My current setup uses patched AMDGPU drivers [1] and I'm able to run Llama.cpp w/ Vulkan, and recently Ollama w/ Vulkan (using a forked repo). Those have been stable and perform well enough, all things considered. It's a bummer that the tests didn't work w/ the same patches. However, the Pi community has been able to work around issues/limitations, before, within reason. That being said, is there a way to print out a full stack trace for these test errors? It may be worth the effort to timebox this error, debug and loop in others, like Coreforge (original patcher) and Jeff, if/when there's something tangible. Obviously, it could lead to nothing, but figuring that out is part of the fun!
Regards,-nick-
PS — Cory, I only just saw your comment about installing pre-built packages or building the patched source [2]! I could try that approach as well, making sure to align the amd target arch w/ my gpu (gfx1100).On Thu, Apr 10, 2025 at 1:44 PM Cordell Bloor <cgmb@slerp.xyz> wrote:Hi Nick,
Welcome!
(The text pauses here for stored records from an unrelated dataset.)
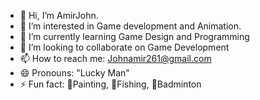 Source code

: - 👋 Hi, I’m AmirJohn.
- 👀 I’m interested in Game development and Animation.
- 🌱 I’m currently learning Game Design and Programming
- 💞️ I’m looking to collaborate on Game Development
- 📫 How to reach me: Johnamir261@gmail.com
- 😄 Pronouns: "Lucky Man"
- ⚡ Fun fact: 🎨Painting, 🎣Fishing, 🏸Badminton

<!---
Tom093076/Tom093076 is a ✨ special ✨ repository because its `README.md` (this file) appears on your GitHub profile.
You can click the Preview link to take a look at your changes.
--->
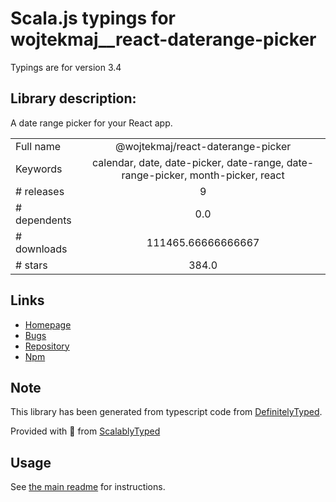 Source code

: 
# Scala.js typings for wojtekmaj__react-daterange-picker

Typings are for version 3.4

## Library description:
A date range picker for your React app.

|                    |                 |
| ------------------ | :-------------: |
| Full name          | @wojtekmaj/react-daterange-picker |
| Keywords           | calendar, date, date-picker, date-range, date-range-picker, month-picker, react |
| # releases         | 9 |
| # dependents       | 0.0 |
| # downloads        | 111465.66666666667 |
| # stars            | 384.0 |

## Links
- [Homepage](https://github.com/wojtekmaj/react-daterange-picker#readme)
- [Bugs](https://github.com/wojtekmaj/react-daterange-picker/issues)
- [Repository](https://github.com/wojtekmaj/react-daterange-picker)
- [Npm](https://www.npmjs.com/package/%40wojtekmaj%2Freact-daterange-picker)
    


## Note
This library has been generated from typescript code from [DefinitelyTyped](https://definitelytyped.org).

Provided with :purple_heart: from [ScalablyTyped](https://github.com/oyvindberg/ScalablyTyped)

## Usage
See [the main readme](../../readme.md) for instructions.


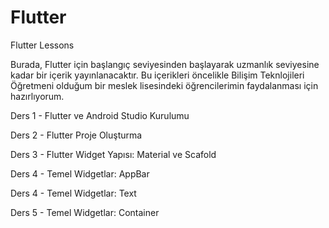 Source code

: # Flutter
Flutter Lessons

Burada, Flutter için başlangıç seviyesinden başlayarak uzmanlık seviyesine kadar bir içerik yayınlanacaktır.
Bu içerikleri öncelikle Bilişim Teknlojileri Öğretmeni olduğum bir meslek lisesindeki öğrencilerimin faydalanması için hazırlıyorum.

Ders 1 - Flutter ve Android Studio Kurulumu

Ders 2 - Flutter Proje Oluşturma

Ders 3 - Flutter Widget Yapısı: Material ve Scafold

Ders 4 - Temel Widgetlar: AppBar

Ders 4 - Temel Widgetlar: Text

Ders 5 - Temel Widgetlar: Container
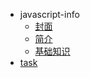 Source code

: - javascript-info
  - [封面](JS-info/README.md)
  - [简介](JS-info/ch01/README.md)
  - [基础知识](JS-info/ch02/README.md)
- [task](task.md)
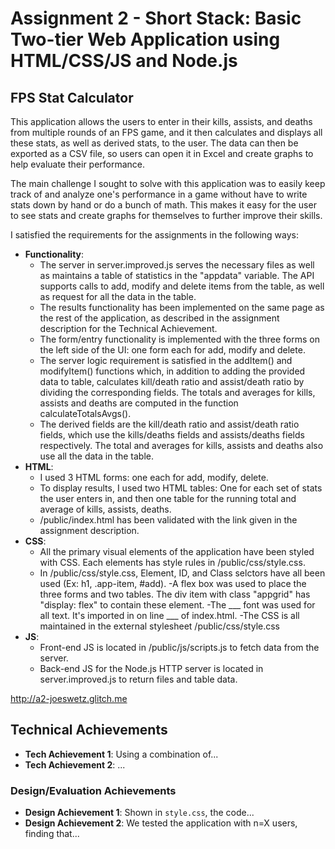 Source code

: Assignment 2 - Short Stack: Basic Two-tier Web Application using HTML/CSS/JS and Node.js  
===

## FPS Stat Calculator
This application allows the users to enter in their kills, assists, and
deaths from multiple rounds of an FPS game, and it then calculates and 
displays all these stats, as well as derived stats, to the user. The data
can then be exported as a CSV file, so users can open it in Excel and 
create graphs to help evaluate their performance.

The main challenge I sought to solve with this application was to easily
keep track of and analyze one's performance in a game without have to write
stats down by hand or do a bunch of math. This makes it easy for the user
to see stats and create graphs for themselves to further improve their
skills.

I satisfied the requirements for the assignments in the following ways:
- **Functionality**:
    - The server in server.improved.js serves the necessary files as well as 
    maintains a table of statistics in the "appdata" variable. The API supports
    calls to add, modify and delete items from the table, as well as request for
    all the data in the table.
    - The results functionality has been implemented on the same page as the rest
    of the application, as described in the assignment description for the 
    Technical Achievement.
    - The form/entry functionality is implemented with the three forms on the left
    side of the UI: one form each for add, modify and delete.
    - The server logic requirement is satisfied in the addItem() and modifyItem()
    functions which, in addition to adding the provided data to table, calculates 
    kill/death ratio and assist/death ratio by dividing the corresponding fields.
    The totals and averages for kills, assists and deaths are computed in the 
    function calculateTotalsAvgs().
    - The derived fields are the kill/death ratio and assist/death ratio fields,
    which use the kills/deaths fields and assists/deaths fields respectively. The
    total and averages for kills, assists and deaths also use all the data in
    the table.
- **HTML**:
    - I used 3 HTML forms: one each for add, modify, delete.
    - To display results, I used two HTML tables: One for each set of stats
    the user enters in, and then one table for the running total and average
    of kills, assists, deaths.
    - /public/index.html has been validated with the link given in the 
    assignment description.
- **CSS**:
    - All the primary visual elements of the application have been styled with
    CSS. Each elements has style rules in /public/css/style.css.
    - In /public/css/style.css, Element, ID, and Class selctors have all been 
    used (Ex: h1, .app-item, #add).
    -A flex box was used to place the three forms and two tables. The div
    item with class "appgrid" has "display: flex" to contain these element.
    -The ___ font was used for all text. It's imported in on line ___ of
    index.html.
    -The CSS is all maintained in the external stylesheet /public/css/style.css
- **JS**:
    - Front-end JS is located in /public/js/scripts.js to fetch data from the
    server.
    - Back-end JS for the Node.js HTTP server is located in server.improved.js 
    to return files and table data.

http://a2-joeswetz.glitch.me
        
## Technical Achievements
- **Tech Achievement 1**: Using a combination of...
- **Tech Achievement 2**: ...

### Design/Evaluation Achievements
- **Design Achievement 1**: Shown in `style.css`, the code...
- **Design Achievement 2**: We tested the application with n=X users, finding that...
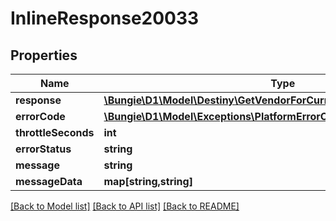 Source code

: # InlineResponse20033

## Properties
Name | Type | Description | Notes
------------ | ------------- | ------------- | -------------
**response** | [**\Bungie\D1\Model\Destiny\GetVendorForCurrentCharacterWithMetadata**](GetVendorForCurrentCharacterWithMetadata.md) |  | [optional] 
**errorCode** | [**\Bungie\D1\Model\Exceptions\PlatformErrorCodes**](PlatformErrorCodes.md) |  | [optional] 
**throttleSeconds** | **int** |  | [optional] 
**errorStatus** | **string** |  | [optional] 
**message** | **string** |  | [optional] 
**messageData** | **map[string,string]** |  | [optional] 

[[Back to Model list]](../README.md#documentation-for-models) [[Back to API list]](../README.md#documentation-for-api-endpoints) [[Back to README]](../README.md)


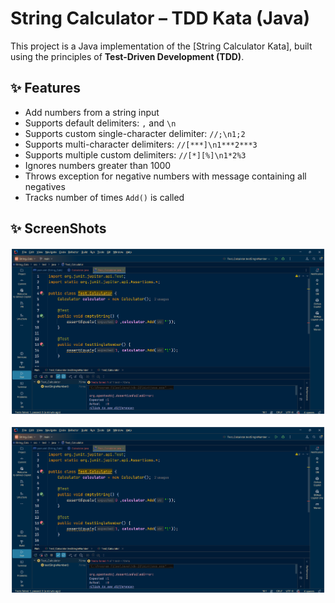 # String Calculator – TDD Kata (Java)

This project is a Java implementation of the [String Calculator Kata], built using the principles of **Test-Driven Development (TDD)**.

## ✨ Features

- Add numbers from a string input
- Supports default delimiters: `,` and `\n`
- Supports custom single-character delimiter: `//;\n1;2`
- Supports multi-character delimiters: `//[***]\n1***2***3`
- Supports multiple custom delimiters: `//[*][%]\n1*2%3`
- Ignores numbers greater than 1000
- Throws exception for negative numbers with message containing all negatives
- Tracks number of times `Add()` is called

## ✨ ScreenShots

![Passed TestCase](screenshots/pass_case.png)

![Failed TestCase](screenshots/fail_case.png)



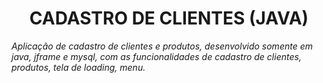 <h1 align= "center">CADASTRO DE CLIENTES (JAVA)</h1>
<i align= "center">Aplicação de cadastro de clientes e produtos, desenvolvido somente em java, jframe e mysql, com as funcionalidades de cadastro de clientes, produtos, tela de loading, menu.</i>
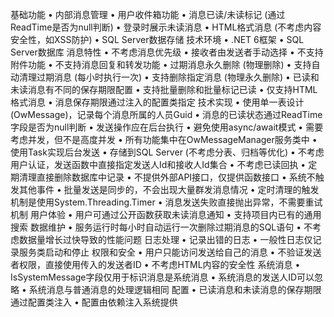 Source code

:﻿基础功能
•	内部消息管理
•	用户收件箱功能
•	消息已读/未读标记 (通过ReadTime是否为null判断)
•	登录时展示未读消息
•	HTML格式消息 (不考虑内容安全性，如XSS防护)
•	SQL Server数据存储
技术环境
•	.NET 6框架
•	SQL Server数据库
消息特性
•	不考虑消息优先级
•	接收者由发送者手动选择
•	不支持附件功能
•	不支持消息回复和转发功能
•	过期消息永久删除 (物理删除)
•	支持自动清理过期消息 (每小时执行一次)
•	支持删除指定消息 (物理永久删除)
•	已读和未读消息有不同的保存期限配置
•	支持批量删除和批量标记已读
•	仅支持HTML格式消息
•	消息保存期限通过注入的配置类指定
技术实现
•	使用单一表设计 (OwMessage)，记录每个消息所属的人员Guid
•	消息的已读状态通过ReadTime字段是否为null判断
•	发送操作应在后台执行
•	避免使用async/await模式
•	需要考虑并发，但不是高度并发
•	所有功能集中在OwMessageManager服务类中
•	使用Task实现后台发送
•	存储到SQL Server (不考虑分表、归档等优化)
•	不考虑用户认证，发送函数中直接指定发送人Id和接收人Id集合
•	不考虑已读回执
•	定期清理直接删除数据库中记录
•	不提供外部API接口，仅提供函数接口
•	系统不触发其他事件
•	批量发送是同步的，不会出现大量群发消息情况
•	定时清理的触发机制是使用System.Threading.Timer
•	消息发送失败直接抛出异常，不需要重试机制
用户体验
•	用户可通过公开函数获取未读消息通知
•	支持项目内已有的通用搜索
数据维护
•	服务运行时每小时自动运行一次删除过期消息的SQL语句
•	不考虑数据量增长过快导致的性能问题
日志处理
•	记录出错的日志
•	一般性日志仅记录服务类启动和停止
权限和安全
•	用户只能访问发送给自己的消息
•	不验证发送者权限，直接使用传入的发送者ID
•	不考虑HTML内容的安全性
系统消息
•	IsSystemMessage字段仅用于标识消息是系统消息
•	系统消息的发送人ID可以忽略
•	系统消息与普通消息的处理逻辑相同
配置
•	已读消息和未读消息的保存期限通过配置类注入
•	配置由依赖注入系统提供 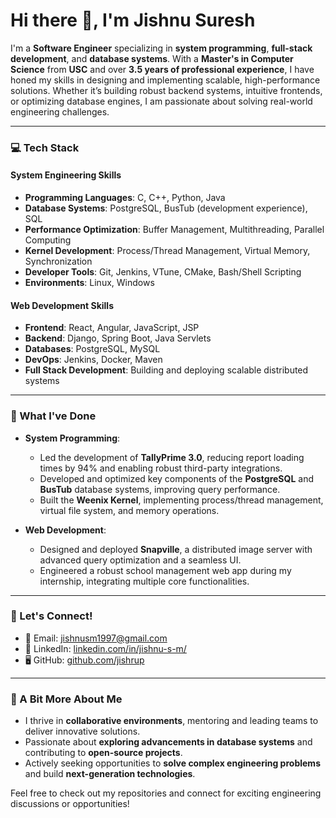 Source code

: # Hi there 👋, I'm Jishnu Suresh

I'm a **Software Engineer** specializing in **system programming**, **full-stack development**, and **database systems**. With a **Master's in Computer Science** from **USC** and over **3.5 years of professional experience**, I have honed my skills in designing and implementing scalable, high-performance solutions. Whether it’s building robust backend systems, intuitive frontends, or optimizing database engines, I am passionate about solving real-world engineering challenges.

---

### 💻 Tech Stack

#### System Engineering Skills
- **Programming Languages**: C, C++, Python, Java
- **Database Systems**: PostgreSQL, BusTub (development experience), SQL
- **Performance Optimization**: Buffer Management, Multithreading, Parallel Computing
- **Kernel Development**: Process/Thread Management, Virtual Memory, Synchronization
- **Developer Tools**: Git, Jenkins, VTune, CMake, Bash/Shell Scripting
- **Environments**: Linux, Windows

#### Web Development Skills
- **Frontend**: React, Angular, JavaScript, JSP
- **Backend**: Django, Spring Boot, Java Servlets
- **Databases**: PostgreSQL, MySQL
- **DevOps**: Jenkins, Docker, Maven
- **Full Stack Development**: Building and deploying scalable distributed systems

---

### 🌟 What I've Done
- **System Programming**: 
  - Led the development of **TallyPrime 3.0**, reducing report loading times by 94% and enabling robust third-party integrations.
  - Developed and optimized key components of the **PostgreSQL** and **BusTub** database systems, improving query performance.
  - Built the **Weenix Kernel**, implementing process/thread management, virtual file system, and memory operations.
  
- **Web Development**: 
  - Designed and deployed **Snapville**, a distributed image server with advanced query optimization and a seamless UI.
  - Engineered a robust school management web app during my internship, integrating multiple core functionalities.

---

### 🚀 Let's Connect!
- 📧 Email: [jishnusm1997@gmail.com](mailto:jishnusm1997@gmail.com)
- 🔗 LinkedIn: [linkedin.com/in/jishnu-s-m/](https://linkedin.com/in/jishnu-s-m/)
- 🖥️ GitHub: [github.com/jishrup](https://github.com/jishrup)

---

### 🌱 A Bit More About Me
- I thrive in **collaborative environments**, mentoring and leading teams to deliver innovative solutions.
- Passionate about **exploring advancements in database systems** and contributing to **open-source projects**.
- Actively seeking opportunities to **solve complex engineering problems** and build **next-generation technologies**.

Feel free to check out my repositories and connect for exciting engineering discussions or opportunities!
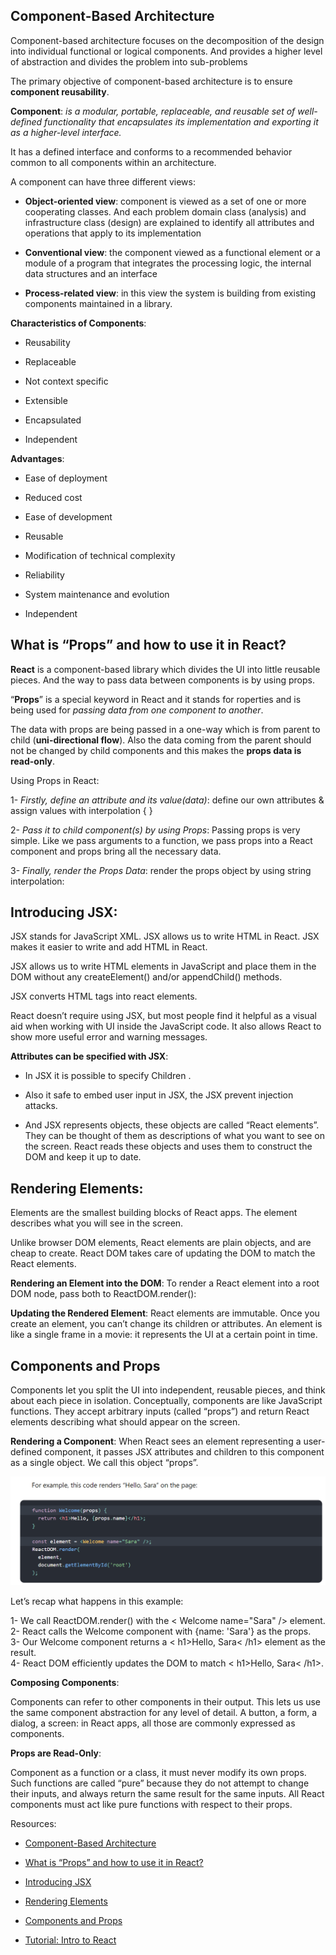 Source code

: ## Component-Based Architecture

Component-based architecture focuses on the decomposition of the design into individual functional or logical components. And provides a higher level of abstraction and divides the problem into sub-problems

The primary objective of component-based architecture is to ensure **component reusability**.

**Component**:  *is a modular, portable, replaceable, and reusable set of well-defined functionality that encapsulates its implementation and exporting it as a higher-level interface.*

It has a defined interface and conforms to a recommended behavior common to all components within an architecture.

A component can have three different views:
 
 - **Object-oriented view**:  component is viewed as a set of one or more cooperating classes. And each problem domain class (analysis) and infrastructure class (design) are explained to identify all attributes and operations that apply to its implementation
 
 - **Conventional view**: the component viewed as a functional element or a module of a program that integrates the processing logic, the internal data structures and an interface
 
 - **Process-related view**: in this view the system is building from existing components maintained in a library.

**Characteristics of Components**:
 - Reusability

 - Replaceable

 - Not context specific

 - Extensible

 - Encapsulated

 - Independent


**Advantages**:
 - Ease of deployment 

 - Reduced cost
 
 - Ease of development
 
 - Reusable
 
 - Modification of technical complexity

 - Reliability

 - System maintenance and evolution

 - Independent

 ## What is “Props” and how to use it in React?

 **React** is a component-based library which divides the UI into little reusable pieces. And the way to pass data between components is by using props.

 “**Props**” is a special keyword in React and it stands for roperties and is being used for *passing data from one component to another*.

 The data with props are being passed in a one-way which is from parent to child (**uni-directional flow**). Also the data coming from the parent should not be changed by child components and this makes the  **props data is read-only**.

 Using Props in React:

 1- *Firstly, define an attribute and its value(data)*: define our own attributes & assign values with interpolation { }

 2- *Pass it to child component(s) by using Props*: Passing props is very simple. Like we pass arguments to a function, we pass props into a React component and props bring all the necessary data.

 3- *Finally, render the Props Data*: render the props object by using string interpolation:


 ## Introducing JSX: 

JSX stands for JavaScript XML. JSX allows us to write HTML in React. JSX makes it easier to write and add HTML in React.

JSX allows us to write HTML elements in JavaScript and place them in the DOM without any createElement()  and/or appendChild() methods.

JSX converts HTML tags into react elements.

React doesn’t require using JSX, but most people find it helpful as a visual aid when working with UI inside the JavaScript code. It also allows React to show more useful error and warning messages.

**Attributes can be specified with JSX**:

- In JSX it is possible to specify Children .

- Also it safe to embed user input in JSX, the JSX prevent injection attacks. 

- And JSX represents objects, these objects are called “React elements”. They can be thought of them as descriptions of what you want to see on the screen. React reads these objects and uses them to construct the DOM and keep it up to date.

## Rendering Elements:

Elements are the smallest building blocks of React apps. The element describes what you will see in the screen.

Unlike browser DOM elements, React elements are plain objects, and are cheap to create. React DOM takes care of updating the DOM to match the React elements.

**Rendering an Element into the DOM**:
To render a React element into a root DOM node, pass both to ReactDOM.render():

**Updating the Rendered Element**:
React elements are immutable. Once you create an element, you can’t change its children or attributes. An element is like a single frame in a movie: it represents the UI at a certain point in time.


## Components and Props

Components let you split the UI into independent, reusable pieces, and think about each piece in isolation.
Conceptually, components are like JavaScript functions. They accept arbitrary inputs (called “props”) and return React elements describing what should appear on the screen.

**Rendering a Component**:
When React sees an element representing a user-defined component, it passes JSX attributes and children to this component as a single object. We call this object “props”.

![Examle](../img-301/example.jpg) 

Let’s recap what happens in this example:

1-	We call ReactDOM.render() with the < Welcome name="Sara" /> element.<br>
2-	React calls the Welcome component with {name: 'Sara'} as the props.<br>
3-	Our Welcome component returns a < h1>Hello, Sara< /h1> element as the result.<br>
4-	React DOM efficiently updates the DOM to match < h1>Hello, Sara< /h1>.

**Composing Components**:

Components can refer to other components in their output. This lets us use the same component abstraction for any level of detail. A button, a form, a dialog, a screen: in React apps, all those are commonly expressed as components.



**Props are Read-Only**:

Component as a function or a class, it must never modify its own props.
Such functions are called “pure” because they do not attempt to change their inputs, and always return the same result for the same inputs.
All React components must act like pure functions with respect to their props.





 Resources: 
 - [Component-Based Architecture](https://www.tutorialspoint.com/software_architecture_design/component_based_architecture.htm)

 - [What is “Props” and how to use it in React?](https://itnext.io/what-is-props-and-how-to-use-it-in-react-da307f500da0)

 - [Introducing JSX](https://reactjs.org/docs/introducing-jsx.html)

 - [Rendering Elements](https://reactjs.org/docs/rendering-elements.html)
 
 - [Components and Props](https://reactjs.org/docs/components-and-props.html)

 - [Tutorial: Intro to React](https://reactjs.org/tutorial/tutorial.html#setup-option-1-write-code-in-the-browser)

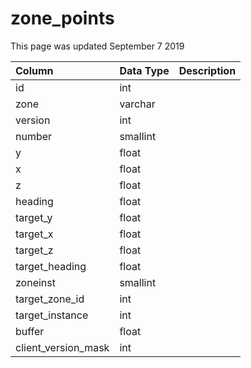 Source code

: # zone\_points

This page was updated September 7 2019

| Column | Data Type | Description |
| :--- | :--- | :--- |
| id | int |  |
| zone | varchar |  |
| version | int |  |
| number | smallint |  |
| y | float |  |
| x | float |  |
| z | float |  |
| heading | float |  |
| target\_y | float |  |
| target\_x | float |  |
| target\_z | float |  |
| target\_heading | float |  |
| zoneinst | smallint |  |
| target\_zone\_id | int |  |
| target\_instance | int |  |
| buffer | float |  |
| client\_version\_mask | int |  |

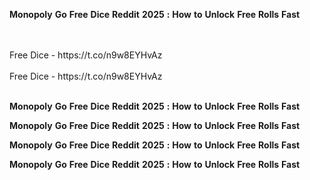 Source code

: <strong>Monopoly</strong> <strong>Go</strong> <strong>Free</strong> <strong>Dice</strong> <strong>Reddit</strong> <strong>2025</strong> <strong>:</strong> <strong>How</strong> <strong>to</strong> <strong>Unlock</strong> <strong>Free</strong> <strong>Rolls</strong> <strong>Fast</strong>

<br>
<br>Free Dice - https://t.co/n9w8EYHvAz
<br>
<br>Free Dice - https://t.co/n9w8EYHvAz
<br>
<br>

<strong>Monopoly</strong> <strong>Go</strong> <strong>Free</strong> <strong>Dice</strong> <strong>Reddit</strong> <strong>2025</strong> <strong>:</strong> <strong>How</strong> <strong>to</strong> <strong>Unlock</strong> <strong>Free</strong> <strong>Rolls</strong> <strong>Fast</strong>

<strong>Monopoly</strong> <strong>Go</strong> <strong>Free</strong> <strong>Dice</strong> <strong>Reddit</strong> <strong>2025</strong> <strong>:</strong> <strong>How</strong> <strong>to</strong> <strong>Unlock</strong> <strong>Free</strong> <strong>Rolls</strong> <strong>Fast</strong>

<strong>Monopoly</strong> <strong>Go</strong> <strong>Free</strong> <strong>Dice</strong> <strong>Reddit</strong> <strong>2025</strong> <strong>:</strong> <strong>How</strong> <strong>to</strong> <strong>Unlock</strong> <strong>Free</strong> <strong>Rolls</strong> <strong>Fast</strong>

<strong>Monopoly</strong> <strong>Go</strong> <strong>Free</strong> <strong>Dice</strong> <strong>Reddit</strong> <strong>2025</strong> <strong>:</strong> <strong>How</strong> <strong>to</strong> <strong>Unlock</strong> <strong>Free</strong> <strong>Rolls</strong> <strong>Fast</strong>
Thanks for looking into this.
On 2025-04-09 18:06, Nick A wrote:
> Hi Christian, thanks for the example. I think it was enough to get started
> and run the tests. There was a "Bus error" while running
> rocrand_basic_tests #10. The stacktrace is in this gist,
> https://gist.github.com/nicholasaiello/ee51ba1e4dee921264607fec8693d07d
>
> `dmesg` didn't show any errors or seg faults, either. Not sure if there are
> other logs to review. Let me know if there's anything else to try.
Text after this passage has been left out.